RESTORED
(THE CONVERSION OF SAUL)
By Lisle Gwinn Garrity
Inspired by Acts 9:1-20 | Charcoal & ink on paper
Saul doesn’t just persecute Jesus’ followers, he breathes threats and murder. His hatred fumes out of him like fire, perhaps a fire tended by fear—fear that his Jewish tradition will become impure or distorted, fear that the walls he’s built around who’s in and out will crumble, fear that his own hard-earned piety will diminish. He’s a force of terror, sculpted by self-sufficiency and self-righteousness. He’s a religious extremist not so unlike the ones we know of today.
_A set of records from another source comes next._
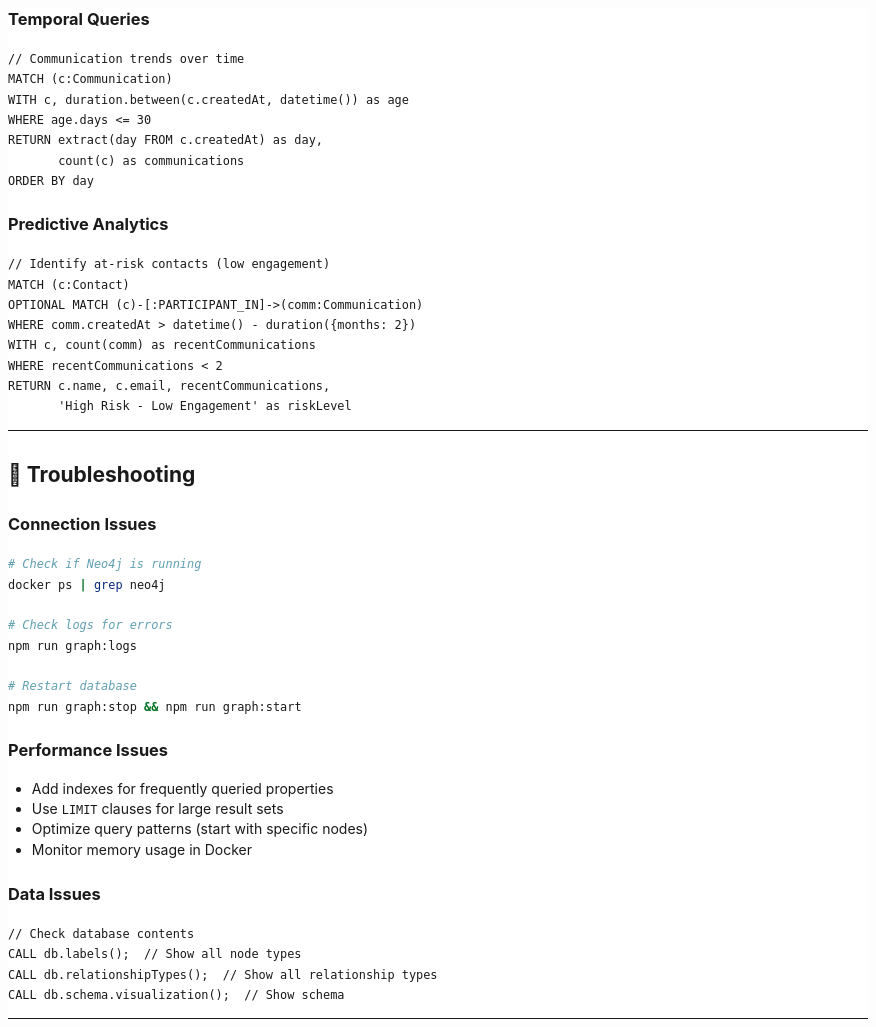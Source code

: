 ### **Temporal Queries**
```cypher
// Communication trends over time
MATCH (c:Communication)
WITH c, duration.between(c.createdAt, datetime()) as age
WHERE age.days <= 30
RETURN extract(day FROM c.createdAt) as day,
       count(c) as communications
ORDER BY day
```

### **Predictive Analytics**
```cypher
// Identify at-risk contacts (low engagement)
MATCH (c:Contact)
OPTIONAL MATCH (c)-[:PARTICIPANT_IN]->(comm:Communication)
WHERE comm.createdAt > datetime() - duration({months: 2})
WITH c, count(comm) as recentCommunications
WHERE recentCommunications < 2
RETURN c.name, c.email, recentCommunications,
       'High Risk - Low Engagement' as riskLevel
```

---

## 🚨 **Troubleshooting**

### **Connection Issues**
```bash
# Check if Neo4j is running
docker ps | grep neo4j

# Check logs for errors
npm run graph:logs

# Restart database
npm run graph:stop && npm run graph:start
```

### **Performance Issues**
- Add indexes for frequently queried properties
- Use `LIMIT` clauses for large result sets
- Optimize query patterns (start with specific nodes)
- Monitor memory usage in Docker

### **Data Issues**
```cypher
// Check database contents
CALL db.labels();  // Show all node types
CALL db.relationshipTypes();  // Show all relationship types
CALL db.schema.visualization();  // Show schema
```

---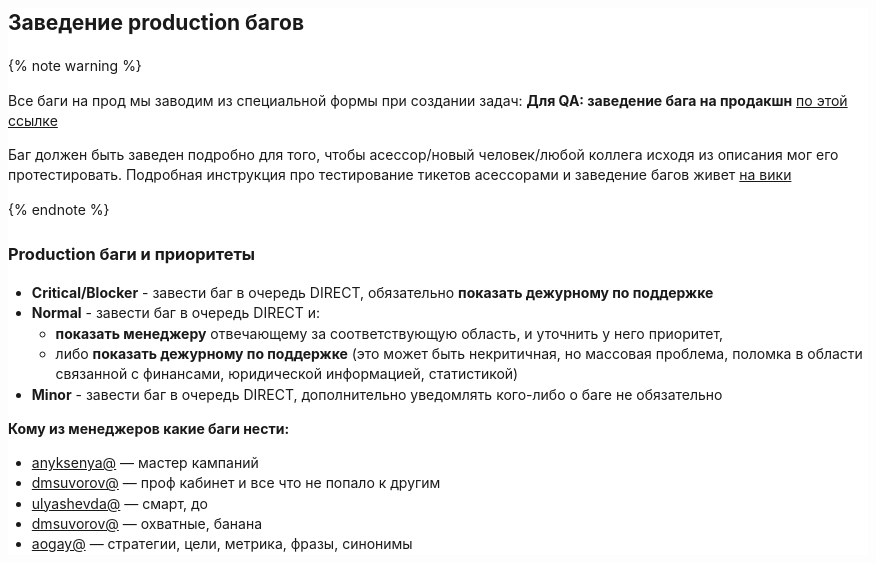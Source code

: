 
## Заведение production багов 

{% note warning %}

Все баги на прод мы заводим из специальной формы при создании задач: **Для QA: заведение бага на продакшн** [по этой ссылке](https://st.yandex-team.ru/createTicket?queue=DIRECT&_form=68328)

Баг должен быть заведен подробно для того, чтобы асессор/новый человек/любой коллега исходя из описания мог его протестировать. 
Подробная инструкция про тестирование тикетов асессорами и заведение багов живет [на вики](https://wiki.yandex-team.ru/users/sonch/asessory-strajjk/asessory-na-relizy-direkta/#podgotovkatiketadelaetqazadachi)

{% endnote %}

### Production баги и приоритеты

- **Critical/Blocker** - завести баг в очередь DIRECT, обязательно **показать дежурному по поддержке**
- **Normal** - завести баг в очередь DIRECT и:
   - **показать менеджеру** отвечающему за соответствующую область, и уточнить у него приоритет,
   - либо **показать дежурному по поддержке** 
(это может быть некритичная, но массовая проблема, поломка в области связанной с финансами, юридической информацией, статистикой)
- **Minor** - завести баг в очередь DIRECT, дополнительно уведомлять кого-либо о баге не обязательно

**Кому из менеджеров какие баги нести:**
- [anyksenya@](https://staff.yandex-team.ru/anyksenya) — мастер кампаний
- [dmsuvorov@](https://staff.yandex-team.ru/dmsuvorov) — проф кабинет и все что не попало к другим
- [ulyashevda@](https://staff.yandex-team.ru/ulyashevda) — смарт, до
- [dmsuvorov@](https://staff.yandex-team.ru/dmsuvorov) — охватные, банана
- [aogay@](https://staff.yandex-team.ru/aogay) — стратегии, цели, метрика, фразы, синонимы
Until God smacks him down, pulling his sight and self-reliance out from under him like a rug. God softens Saul’s steely heart by forcing him to confront those whom he harms, and by making him utterly dependent on relationship and others to survive. Perhaps Saul’s conversion is ultimately a radical healing—God soothes his fear and hatred with empathy and intimacy.
But this isn’t just a story about Saul’s transformation. His companions on the road to Damascus are changed too, as they hear the voice of the risen Christ and escort a stumbling Saul to the city. Ananias’ conversion is the most courageous of them all. He risks everything, including his own life, to come close to one with the power to have him stoned. Only in the moments when Ananias’ fingers touch Saul’s eyes, does Saul see, for the first time, the image of the divine in one who is not his enemy, but his brother.
In this image, a halo hovers around the hand of Ananias, nodding to the sacred courage required to melt the hatred of his oppressor with intimacy and connection. Scales pour out of Saul’s eyes, purging him, cleansing him, igniting him with a new and particular mission: to pour out God’s grace wherever humans try to limit it.